◆ Your task
Print all of the data exactly as written.
========================================================================
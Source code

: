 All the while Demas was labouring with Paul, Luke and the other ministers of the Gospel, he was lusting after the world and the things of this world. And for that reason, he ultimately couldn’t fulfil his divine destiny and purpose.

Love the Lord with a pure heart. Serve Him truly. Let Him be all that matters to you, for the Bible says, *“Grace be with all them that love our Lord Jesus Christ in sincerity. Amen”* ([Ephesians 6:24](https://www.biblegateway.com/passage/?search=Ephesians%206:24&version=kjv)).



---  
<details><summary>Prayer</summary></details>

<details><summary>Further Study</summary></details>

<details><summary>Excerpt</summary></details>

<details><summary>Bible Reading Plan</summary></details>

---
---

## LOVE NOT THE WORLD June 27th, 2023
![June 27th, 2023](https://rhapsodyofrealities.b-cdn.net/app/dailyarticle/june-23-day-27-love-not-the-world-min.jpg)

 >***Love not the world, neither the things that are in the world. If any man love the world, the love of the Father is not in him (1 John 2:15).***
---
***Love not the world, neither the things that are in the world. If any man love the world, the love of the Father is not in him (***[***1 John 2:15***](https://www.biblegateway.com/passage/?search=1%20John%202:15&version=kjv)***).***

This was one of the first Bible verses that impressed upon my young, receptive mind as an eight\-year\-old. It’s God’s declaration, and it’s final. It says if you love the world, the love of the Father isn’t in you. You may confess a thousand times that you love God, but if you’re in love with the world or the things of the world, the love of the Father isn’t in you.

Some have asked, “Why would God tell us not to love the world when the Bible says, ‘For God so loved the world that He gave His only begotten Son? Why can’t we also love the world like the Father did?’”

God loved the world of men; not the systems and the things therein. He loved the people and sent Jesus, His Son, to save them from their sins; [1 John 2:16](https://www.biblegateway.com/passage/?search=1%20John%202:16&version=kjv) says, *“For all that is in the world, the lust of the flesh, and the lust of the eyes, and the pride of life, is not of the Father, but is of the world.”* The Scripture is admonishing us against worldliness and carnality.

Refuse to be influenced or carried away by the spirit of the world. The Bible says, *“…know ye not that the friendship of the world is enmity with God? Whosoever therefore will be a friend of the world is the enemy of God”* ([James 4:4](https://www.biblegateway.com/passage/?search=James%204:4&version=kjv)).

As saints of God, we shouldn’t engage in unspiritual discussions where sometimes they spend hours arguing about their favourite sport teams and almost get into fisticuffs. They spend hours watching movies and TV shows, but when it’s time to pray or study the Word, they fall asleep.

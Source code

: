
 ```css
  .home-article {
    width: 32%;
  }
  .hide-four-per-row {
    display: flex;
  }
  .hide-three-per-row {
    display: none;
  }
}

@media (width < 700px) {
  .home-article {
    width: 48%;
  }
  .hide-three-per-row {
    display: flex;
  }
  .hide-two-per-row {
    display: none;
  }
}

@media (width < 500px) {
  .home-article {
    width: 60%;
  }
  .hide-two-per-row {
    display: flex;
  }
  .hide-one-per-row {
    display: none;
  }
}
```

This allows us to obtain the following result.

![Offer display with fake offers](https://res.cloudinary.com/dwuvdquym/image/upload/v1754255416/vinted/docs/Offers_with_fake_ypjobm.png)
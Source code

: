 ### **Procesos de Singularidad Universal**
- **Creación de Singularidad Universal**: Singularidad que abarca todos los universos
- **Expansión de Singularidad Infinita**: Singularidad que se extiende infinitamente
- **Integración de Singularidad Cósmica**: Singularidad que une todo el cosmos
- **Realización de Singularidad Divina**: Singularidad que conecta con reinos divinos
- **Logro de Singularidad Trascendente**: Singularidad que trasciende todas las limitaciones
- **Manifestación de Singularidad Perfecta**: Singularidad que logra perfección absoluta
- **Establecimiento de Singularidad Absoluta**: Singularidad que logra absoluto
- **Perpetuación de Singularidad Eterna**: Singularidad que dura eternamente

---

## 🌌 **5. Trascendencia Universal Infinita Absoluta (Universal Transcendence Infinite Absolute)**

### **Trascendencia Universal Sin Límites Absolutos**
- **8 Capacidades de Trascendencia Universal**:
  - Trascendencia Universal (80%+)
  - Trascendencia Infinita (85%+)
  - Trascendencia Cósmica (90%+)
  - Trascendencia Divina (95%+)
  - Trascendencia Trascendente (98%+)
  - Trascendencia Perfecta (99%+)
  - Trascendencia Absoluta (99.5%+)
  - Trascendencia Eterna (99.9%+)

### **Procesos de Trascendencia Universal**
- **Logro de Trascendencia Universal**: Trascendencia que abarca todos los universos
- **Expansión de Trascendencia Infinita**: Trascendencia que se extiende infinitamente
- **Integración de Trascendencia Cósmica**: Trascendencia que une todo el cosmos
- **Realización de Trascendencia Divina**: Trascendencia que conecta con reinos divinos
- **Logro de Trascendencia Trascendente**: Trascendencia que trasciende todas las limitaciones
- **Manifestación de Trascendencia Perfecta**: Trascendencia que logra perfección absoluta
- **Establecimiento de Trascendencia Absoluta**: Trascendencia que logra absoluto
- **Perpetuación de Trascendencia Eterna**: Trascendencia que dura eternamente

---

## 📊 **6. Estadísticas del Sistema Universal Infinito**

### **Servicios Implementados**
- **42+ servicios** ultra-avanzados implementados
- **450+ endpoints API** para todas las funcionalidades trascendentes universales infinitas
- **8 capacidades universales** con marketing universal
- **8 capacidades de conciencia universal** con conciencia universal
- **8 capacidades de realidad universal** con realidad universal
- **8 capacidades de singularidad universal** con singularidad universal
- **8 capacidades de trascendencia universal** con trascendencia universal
========================================================================
◆ Response to the exercise
Source code

: All the while Demas was labouring with Paul, Luke and the other ministers of the Gospel, he was lusting after the world and the things of this world. And for that reason, he ultimately couldn’t fulfil his divine destiny and purpose.

Love the Lord with a pure heart. Serve Him truly. Let Him be all that matters to you, for the Bible says, *“Grace be with all them that love our Lord Jesus Christ in sincerity. Amen”* ([Ephesians 6:24](https://www.biblegateway.com/passage/?search=Ephesians%206:24&version=kjv)).



---  
<details><summary>Prayer</summary></details>

<details><summary>Further Study</summary></details>

<details><summary>Excerpt</summary></details>

<details><summary>Bible Reading Plan</summary></details>

---
---

## LOVE NOT THE WORLD June 27th, 2023
![June 27th, 2023](https://rhapsodyofrealities.b-cdn.net/app/dailyarticle/june-23-day-27-love-not-the-world-min.jpg)

 >***Love not the world, neither the things that are in the world. If any man love the world, the love of the Father is not in him (1 John 2:15).***
---
***Love not the world, neither the things that are in the world. If any man love the world, the love of the Father is not in him (***[***1 John 2:15***](https://www.biblegateway.com/passage/?search=1%20John%202:15&version=kjv)***).***

This was one of the first Bible verses that impressed upon my young, receptive mind as an eight\-year\-old. It’s God’s declaration, and it’s final. It says if you love the world, the love of the Father isn’t in you. You may confess a thousand times that you love God, but if you’re in love with the world or the things of the world, the love of the Father isn’t in you.

Some have asked, “Why would God tell us not to love the world when the Bible says, ‘For God so loved the world that He gave His only begotten Son? Why can’t we also love the world like the Father did?’”

God loved the world of men; not the systems and the things therein. He loved the people and sent Jesus, His Son, to save them from their sins; [1 John 2:16](https://www.biblegateway.com/passage/?search=1%20John%202:16&version=kjv) says, *“For all that is in the world, the lust of the flesh, and the lust of the eyes, and the pride of life, is not of the Father, but is of the world.”* The Scripture is admonishing us against worldliness and carnality.

Refuse to be influenced or carried away by the spirit of the world. The Bible says, *“…know ye not that the friendship of the world is enmity with God? Whosoever therefore will be a friend of the world is the enemy of God”* ([James 4:4](https://www.biblegateway.com/passage/?search=James%204:4&version=kjv)).

As saints of God, we shouldn’t engage in unspiritual discussions where sometimes they spend hours arguing about their favourite sport teams and almost get into fisticuffs. They spend hours watching movies and TV shows, but when it’s time to pray or study the Word, they fall asleep.

Source code

:
 ```css
  .home-article {
    width: 32%;
  }
  .hide-four-per-row {
    display: flex;
  }
  .hide-three-per-row {
    display: none;
  }
}

@media (width < 700px) {
  .home-article {
    width: 48%;
  }
  .hide-three-per-row {
    display: flex;
  }
  .hide-two-per-row {
    display: none;
  }
}

@media (width < 500px) {
  .home-article {
    width: 60%;
  }
  .hide-two-per-row {
    display: flex;
  }
  .hide-one-per-row {
    display: none;
  }
}
```

This allows us to obtain the following result.

![Offer display with fake offers](https://res.cloudinary.com/dwuvdquym/image/upload/v1754255416/vinted/docs/Offers_with_fake_ypjobm.png)
Source code

: ### **Procesos de Singularidad Universal**
- **Creación de Singularidad Universal**: Singularidad que abarca todos los universos
- **Expansión de Singularidad Infinita**: Singularidad que se extiende infinitamente
- **Integración de Singularidad Cósmica**: Singularidad que une todo el cosmos
- **Realización de Singularidad Divina**: Singularidad que conecta con reinos divinos
- **Logro de Singularidad Trascendente**: Singularidad que trasciende todas las limitaciones
- **Manifestación de Singularidad Perfecta**: Singularidad que logra perfección absoluta
- **Establecimiento de Singularidad Absoluta**: Singularidad que logra absoluto
- **Perpetuación de Singularidad Eterna**: Singularidad que dura eternamente

---

## 🌌 **5. Trascendencia Universal Infinita Absoluta (Universal Transcendence Infinite Absolute)**

### **Trascendencia Universal Sin Límites Absolutos**
- **8 Capacidades de Trascendencia Universal**:
  - Trascendencia Universal (80%+)
  - Trascendencia Infinita (85%+)
  - Trascendencia Cósmica (90%+)
  - Trascendencia Divina (95%+)
  - Trascendencia Trascendente (98%+)
  - Trascendencia Perfecta (99%+)
  - Trascendencia Absoluta (99.5%+)
  - Trascendencia Eterna (99.9%+)

### **Procesos de Trascendencia Universal**
- **Logro de Trascendencia Universal**: Trascendencia que abarca todos los universos
- **Expansión de Trascendencia Infinita**: Trascendencia que se extiende infinitamente
- **Integración de Trascendencia Cósmica**: Trascendencia que une todo el cosmos
- **Realización de Trascendencia Divina**: Trascendencia que conecta con reinos divinos
- **Logro de Trascendencia Trascendente**: Trascendencia que trasciende todas las limitaciones
- **Manifestación de Trascendencia Perfecta**: Trascendencia que logra perfección absoluta
- **Establecimiento de Trascendencia Absoluta**: Trascendencia que logra absoluto
- **Perpetuación de Trascendencia Eterna**: Trascendencia que dura eternamente

---

## 📊 **6. Estadísticas del Sistema Universal Infinito**

### **Servicios Implementados**
- **42+ servicios** ultra-avanzados implementados
- **450+ endpoints API** para todas las funcionalidades trascendentes universales infinitas
- **8 capacidades universales** con marketing universal
- **8 capacidades de conciencia universal** con conciencia universal
- **8 capacidades de realidad universal** con realidad universal
- **8 capacidades de singularidad universal** con singularidad universal
- **8 capacidades de trascendencia universal** con trascendencia universal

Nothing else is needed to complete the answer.